Genesis 37:3 changed my life.


And so did Andrew Lloyd Webber and Tim Rice

… because they wrote the musical “Joseph and the Amazing Technicolor Dreamcoat.”

Thanks to them…

I am now flaaaaaming!

Not quite. But I am a lot happier (and still pretty fabulous).

Y’see, in the Spring of 1998 I was a piddling high school freshman, a reporter for my high school newspaper, “The Cougar Chronicle”, and I was in a small theater at St. Joe’s University, just five blocks from my high school.
As I sat in the front row, the lights dimmed and I prepared to scribble a review of my high school’s production of “Joseph” (as it was known, for brevity’s sake). Going in, I knew two things about the show: both my brothers were in it, and I was not.

Y’see, I chose to play on my school’s baseball team that year instead of participating in Musical Theater (both took place in the Spring).

Why???

Because I was a fool!

I went to a high school full of Jews. Naturally our athletics department was awful and our theatrical department was… passable.

Instead of PLAYING baseball we should’ve been practiced being agents or owners.
(How do you have a baseball team with 2 outfielders and 14 guys carrying the water?)

I sat in that darkened theater 12 years ago and watched kids I had known for 10 years, kids I never thought twice about, kids I never respected…

I watched them kick theatrical ass!

My brothers, too!

This ragtag group of misfits (note: groups of misfits are always “ragtag”) sang, danced, and projected energy and enthusiasm like nothing I had ever seen before.

I had been to plays and musicals, but those were adults performing. Strangers.

These were my peers.

And they had talent!

(Or at least they could fake it… which was just as impressive)

I couldn’t believe it.

Why, oh why had wasted my time playing baseball?!

When you’re playing a sport, any sport, even if you try your damnedest, perform really well, put in 110%... there is someone trying to stop you! A team of guys are standing in your way. People are TRYING to make you fail. Make you lose.

That sucks!

With theater… the audience WANTS to enjoy themselves. People WANT to have a good time and WANT you to perform well.

The only people who hope you screw up are competing actors.
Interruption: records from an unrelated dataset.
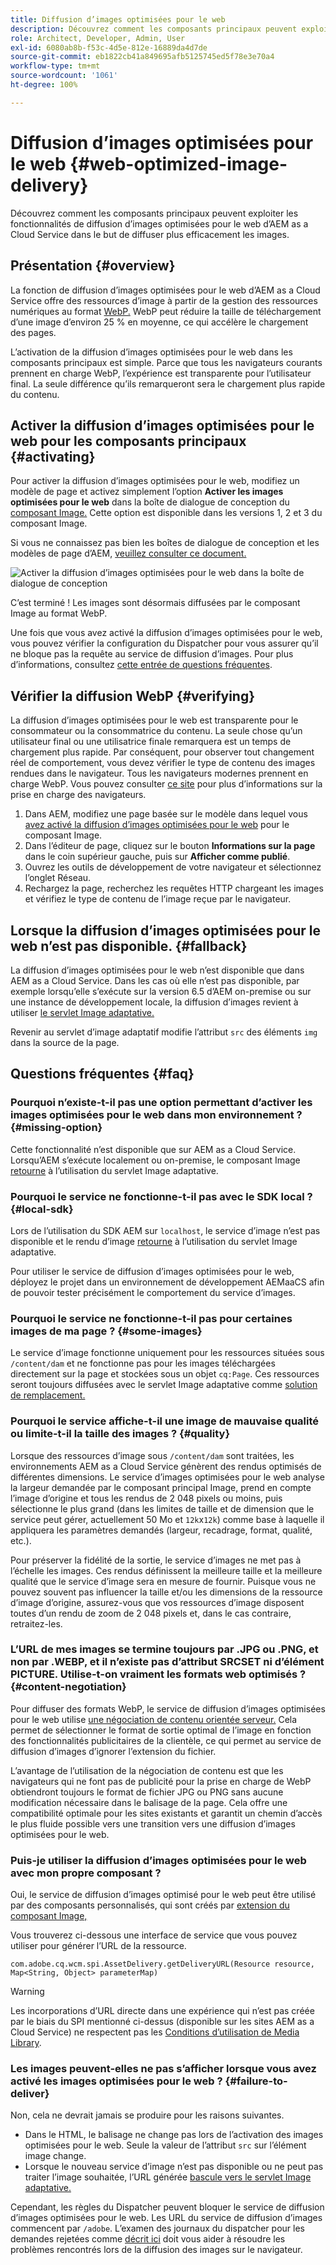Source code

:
 ```yaml
---
title: Diffusion d’images optimisées pour le web
description: Découvrez comment les composants principaux peuvent exploiter les fonctionnalités de diffusion d’images optimisées pour le web d’AEM as a Cloud Service dans le but de diffuser plus efficacement les images.
role: Architect, Developer, Admin, User
exl-id: 6080ab8b-f53c-4d5e-812e-16889da4d7de
source-git-commit: eb1822cb41a849695afb5125745ed5f78e3e70a4
workflow-type: tm+mt
source-wordcount: '1061'
ht-degree: 100%

---
```


# Diffusion d’images optimisées pour le web {#web-optimized-image-delivery}

Découvrez comment les composants principaux peuvent exploiter les fonctionnalités de diffusion d’images optimisées pour le web d’AEM as a Cloud Service dans le but de diffuser plus efficacement les images.

## Présentation {#overview}

La fonction de diffusion d’images optimisées pour le web d’AEM as a Cloud Service offre des ressources d’image à partir de la gestion des ressources numériques au format [WebP.](https://developers.google.com/speed/webp) WebP peut réduire la taille de téléchargement d’une image d’environ 25 % en moyenne, ce qui accélère le chargement des pages.

L’activation de la diffusion d’images optimisées pour le web dans les composants principaux est simple. Parce que tous les navigateurs courants prennent en charge WebP, l’expérience est transparente pour l’utilisateur final. La seule différence qu’ils remarqueront sera le chargement plus rapide du contenu.

## Activer la diffusion d’images optimisées pour le web pour les composants principaux {#activating}

Pour activer la diffusion d’images optimisées pour le web, modifiez un modèle de page et activez simplement l’option **Activer les images optimisées pour le web** dans la boîte de dialogue de conception du [composant Image.](/help/components/image.md#design-dialog) Cette option est disponible dans les versions 1, 2 et 3 du composant Image.

Si vous ne connaissez pas bien les boîtes de dialogue de conception et les modèles de page d’AEM, [veuillez consulter ce document.](/help/get-started/authoring.md#pre-configuring-core-components)

![Activer la diffusion d’images optimisées pour le web dans la boîte de dialogue de conception](/help/assets/web-optimized-image-delivery.png)

C’est terminé ! Les images sont désormais diffusées par le composant Image au format WebP.

Une fois que vous avez activé la diffusion d’images optimisées pour le web, vous pouvez vérifier la configuration du Dispatcher pour vous assurer qu’il ne bloque pas la requête au service de diffusion d’images. Pour plus d’informations, consultez [cette entrée de questions fréquentes](#failure-to-deliver).

## Vérifier la diffusion WebP {#verifying}

La diffusion d’images optimisées pour le web est transparente pour le consommateur ou la consommatrice du contenu. La seule chose qu’un utilisateur final ou une utilisatrice finale remarquera est un temps de chargement plus rapide. Par conséquent, pour observer tout changement réel de comportement, vous devez vérifier le type de contenu des images rendues dans le navigateur. Tous les navigateurs modernes prennent en charge WebP. Vous pouvez consulter [ce site](https://caniuse.com/webp) pour plus d’informations sur la prise en charge des navigateurs.

1. Dans AEM, modifiez une page basée sur le modèle dans lequel vous [avez activé la diffusion d’images optimisées pour le web](#activating) pour le composant Image.
1. Dans l’éditeur de page, cliquez sur le bouton **Informations sur la page** dans le coin supérieur gauche, puis sur **Afficher comme publié**.
1. Ouvrez les outils de développement de votre navigateur et sélectionnez l’onglet Réseau.
1. Rechargez la page, recherchez les requêtes HTTP chargeant les images et vérifiez le type de contenu de l’image reçue par le navigateur.

## Lorsque la diffusion d’images optimisées pour le web n’est pas disponible. {#fallback}

La diffusion d’images optimisées pour le web n’est disponible que dans AEM as a Cloud Service. Dans les cas où elle n’est pas disponible, par exemple lorsqu’elle s’exécute sur la version 6.5 d’AEM on-premise ou sur une instance de développement locale, la diffusion d’images revient à utiliser [le servlet Image adaptative.](/help/developing/adaptive-image-servlet.md)

Revenir au servlet d’image adaptatif modifie l’attribut `src` des éléments `img` dans la source de la page.

## Questions fréquentes {#faq}

### Pourquoi n’existe-t-il pas une option permettant d’activer les images optimisées pour le web dans mon environnement ? {#missing-option}

Cette fonctionnalité n’est disponible que sur AEM as a Cloud Service. Lorsqu’AEM s’exécute localement ou on-premise, le composant Image [retourne](#fallback) à l’utilisation du servlet Image adaptative.

### Pourquoi le service ne fonctionne-t-il pas avec le SDK local ? {#local-sdk}

Lors de l’utilisation du SDK AEM sur `localhost`, le service d’image n’est pas disponible et le rendu d’image [retourne](#fallback) à l’utilisation du servlet Image adaptative.

Pour utiliser le service de diffusion d’images optimisées pour le web, déployez le projet dans un environnement de développement AEMaaCS afin de pouvoir tester précisément le comportement du service d’images.

### Pourquoi le service ne fonctionne-t-il pas pour certaines images de ma page ? {#some-images}

Le service d’image fonctionne uniquement pour les ressources situées sous `/content/dam` et ne fonctionne pas pour les images téléchargées directement sur la page et stockées sous un objet `cq:Page`. Ces ressources seront toujours diffusées avec le servlet Image adaptative comme [solution de remplacement.](#fallback)

### Pourquoi le service affiche-t-il une image de mauvaise qualité ou limite-t-il la taille des images ? {#quality}

Lorsque des ressources d’image sous `/content/dam` sont traitées, les environnements AEM as a Cloud Service génèrent des rendus optimisés de différentes dimensions. Le service d’images optimisées pour le web analyse la largeur demandée par le composant principal Image, prend en compte l’image d’origine et tous les rendus de 2 048 pixels ou moins, puis sélectionne le plus grand (dans les limites de taille et de dimension que le service peut gérer, actuellement 50 Mo et `12k`x`12k`) comme base à laquelle il appliquera les paramètres demandés (largeur, recadrage, format, qualité, etc.).

Pour préserver la fidélité de la sortie, le service d’images ne met pas à l’échelle les images. Ces rendus définissent la meilleure taille et la meilleure qualité que le service d’image sera en mesure de fournir. Puisque vous ne pouvez souvent pas influencer la taille et/ou les dimensions de la ressource d’image d’origine, assurez-vous que vos ressources d’image disposent toutes d’un rendu de zoom de 2 048 pixels et, dans le cas contraire, retraitez-les.

### L’URL de mes images se termine toujours par .JPG ou .PNG, et non par .WEBP, et il n’existe pas d’attribut SRCSET ni d’élément PICTURE. Utilise-t-on vraiment les formats web optimisés ? {#content-negotiation}

Pour diffuser des formats WebP, le service de diffusion d’images optimisées pour le web utilise [une négociation de contenu orientée serveur.](https://developer.mozilla.org/fr-FR/docs/Web/HTTP/Content_negotiation#server-driven_content_negotiation) Cela permet de sélectionner le format de sortie optimal de l’image en fonction des fonctionnalités publicitaires de la clientèle, ce qui permet au service de diffusion d’images d’ignorer l’extension du fichier.

L’avantage de l’utilisation de la négociation de contenu est que les navigateurs qui ne font pas de publicité pour la prise en charge de WebP obtiendront toujours le format de fichier JPG ou PNG sans aucune modification nécessaire dans le balisage de la page. Cela offre une compatibilité optimale pour les sites existants et garantit un chemin d’accès le plus fluide possible vers une transition vers une diffusion d’images optimisées pour le web.

### Puis-je utiliser la diffusion d’images optimisées pour le web avec mon propre composant ?

Oui, le service de diffusion d’images optimisé pour le web peut être utilisé par des composants personnalisés, qui sont créés par [extension du composant Image,](/help/developing/customizing.md)

Vous trouverez ci-dessous une interface de service que vous pouvez utiliser pour générer l’URL de la ressource.

```
com.adobe.cq.wcm.spi.AssetDelivery.getDeliveryURL(Resource resource, Map<String, Object> parameterMap)
```

>[!WARNING]
>
>Les incorporations d’URL directe dans une expérience qui n’est pas créée par le biais du SPI mentionné ci-dessus (disponible sur les sites AEM as a Cloud Service) ne respectent pas les [Conditions d’utilisation de Media Library](https://experienceleague.adobe.com/docs/experience-manager-cloud-service/content/assets/admin/medialibrary.html?lang=fr#use-media-library).

### Les images peuvent-elles ne pas s’afficher lorsque vous avez activé les images optimisées pour le web ? {#failure-to-deliver}

Non, cela ne devrait jamais se produire pour les raisons suivantes.

* Dans le HTML, le balisage ne change pas lors de l’activation des images optimisées pour le web. Seule la valeur de l’attribut `src` sur l’élément image change.
* Lorsque le nouveau service d’image n’est pas disponible ou ne peut pas traiter l’image souhaitée, l’URL générée [bascule vers le servlet Image adaptative.](#fallback)

Cependant, les règles du Dispatcher peuvent bloquer le service de diffusion d’images optimisées pour le web. Les URL du service de diffusion d’images commencent par `/adobe`. L’examen des journaux du dispatcher pour les demandes rejetées comme [décrit ici](https://experienceleague.adobe.com/docs/experience-manager-learn/ams/dispatcher/common-logs.html?lang=fr#filter-rejects) doit vous aider à résoudre les problèmes rencontrés lors de la diffusion des images sur le navigateur.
I like those odds a lot better.


“Now Israel (a.k.a., Jacob) loved Joseph more than all his children, because he was the son of his old age, and he made him a coat of many colors.”
-- (Gen. 37:3)

Jacob:
Joseph's mother, she was quite my favorite wife
I never really loved another all my life
And Joseph was
My joy because
He reminded me of her

-- Lyrics by Tim Rice





“And when his brethren saw that their father loved him more… they hated him and could not speak peaceably to him.”
-- (Gen. 3:4)



Narrator:
It made the rest
feel second best
And even if they were -

Brothers:
Being told we're also-rans
Does not makes us Joseph fans

Narrator:
But where they had really missed the boat is

Brothers:
We're great guys but no-one seems to notice

Narrator:
Joseph's charm and winning smile
Failed to slay them in the aisle


-- Lyrics by Tim Rice


My God! How can you NOT love it?

No, it ain’t Sondheim, or Paul Simon or Bob Dylan…

But it’s infectious as hell.
And 12 years ago it infected me.
And the musical “Joseph” was the “Outbreak” monkey that bit my soul!



"You're seeing emotions painted larger than life and if you paint them smaller than life you might as well sit at home and watch television or look in the mirror."

-- Tim Rice, lyricist (Joseph, Jesus Christ Superstar, Aladdin, Lion King, Aida)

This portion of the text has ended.